It’s not uncommon for young children to have a passion for exploring the outside world and untapping their inquisitive minds. Their curiosity for the world often makes them some of the best scientists out there. Very few, though, have the opportunity to have their research published on a peer-reviewed paper. At just six years old, Grace Fulton has done the unthinkable and likely set a new record by co-authoring a paper about owls.
Graham Fulton, Grace’s father, is her co-author. He emphasizes that Grace’s name on the paper is there because she played an essential role in several stages of research.
Graham, an ornithologist at the University of Queensland, conducted research that includes studying how well owls adapt to urban environments.
“Grace absolutely adores owls. She was only four when she started spinning nights with me in the rainforest searching for them, and now she knows all of their calls,” he said.
In his most recent study, Graham has been comparing the presence of owls at Brisbane Park with the nearby Mount Glorious Rainforest.

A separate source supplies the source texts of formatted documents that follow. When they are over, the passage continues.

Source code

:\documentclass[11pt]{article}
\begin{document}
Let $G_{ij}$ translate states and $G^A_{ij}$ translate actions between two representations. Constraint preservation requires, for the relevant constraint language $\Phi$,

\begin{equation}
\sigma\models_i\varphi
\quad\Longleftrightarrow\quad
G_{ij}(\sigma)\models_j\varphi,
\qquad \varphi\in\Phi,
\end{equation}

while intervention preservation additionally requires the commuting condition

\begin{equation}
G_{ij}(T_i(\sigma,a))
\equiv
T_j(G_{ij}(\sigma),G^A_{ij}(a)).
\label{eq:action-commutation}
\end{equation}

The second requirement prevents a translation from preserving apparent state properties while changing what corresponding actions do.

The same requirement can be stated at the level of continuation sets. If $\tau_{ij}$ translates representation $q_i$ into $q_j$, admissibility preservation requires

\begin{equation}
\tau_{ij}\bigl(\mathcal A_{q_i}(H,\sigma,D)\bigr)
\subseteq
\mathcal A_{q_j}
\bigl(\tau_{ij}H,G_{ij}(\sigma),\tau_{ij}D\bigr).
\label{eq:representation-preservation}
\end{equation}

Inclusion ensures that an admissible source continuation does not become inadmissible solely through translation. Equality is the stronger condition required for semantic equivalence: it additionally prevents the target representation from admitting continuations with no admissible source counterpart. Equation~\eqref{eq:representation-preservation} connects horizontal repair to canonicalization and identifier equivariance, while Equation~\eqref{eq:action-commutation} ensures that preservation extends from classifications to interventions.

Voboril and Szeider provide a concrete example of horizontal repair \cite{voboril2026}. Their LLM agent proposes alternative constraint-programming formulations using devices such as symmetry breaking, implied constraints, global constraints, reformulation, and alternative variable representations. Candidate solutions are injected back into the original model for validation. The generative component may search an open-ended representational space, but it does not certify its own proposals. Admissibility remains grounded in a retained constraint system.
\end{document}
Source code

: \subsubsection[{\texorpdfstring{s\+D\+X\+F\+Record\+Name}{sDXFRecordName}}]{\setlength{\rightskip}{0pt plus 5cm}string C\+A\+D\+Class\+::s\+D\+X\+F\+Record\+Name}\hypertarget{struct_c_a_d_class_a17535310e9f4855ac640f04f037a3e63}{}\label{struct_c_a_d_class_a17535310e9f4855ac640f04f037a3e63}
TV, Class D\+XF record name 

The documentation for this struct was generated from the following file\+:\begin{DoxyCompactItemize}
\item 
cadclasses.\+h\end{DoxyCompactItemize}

He explained that “Grace attended fieldwork on all occasions and always attended school the next day. She was in Prep at that stage. She could read the data and tell which owl was the most common; both on the data and from being at the fieldwork. She could recall the moments I forgot."
“She asks questions that inspire research, looks at the data, never stops learning, and corrects me when I mark down the wrong bird,” he added.
So naturally, when the study was published in Pacific Conservation Biology, Graham was sure to list Grace as his co-author.
The findings suggest there is a near total absence of owls in the suburbs, while five species of owls occupy the rainforest.
“We think that city parks must be linked to larger forests where the owls breed," said Graham. "They then enter the parks looking for food sporadically.”
There is no entry listed for the youngest scientist in the Guinness World Records. However, it seems that Grace Fulton has beaten out the previous title holder, Sophia Spencer, by more than a year.
Grace is currently working as the lead author of a paper undergoing review about bird nesting in a previously unrecorded environment. Grace’s future career aspirations are to be a butterfly researcher.
The Fultons are crowdfunding to travel to North Queensland to continue Graham’s research of nearly 30 years on aggression in honeyeaters.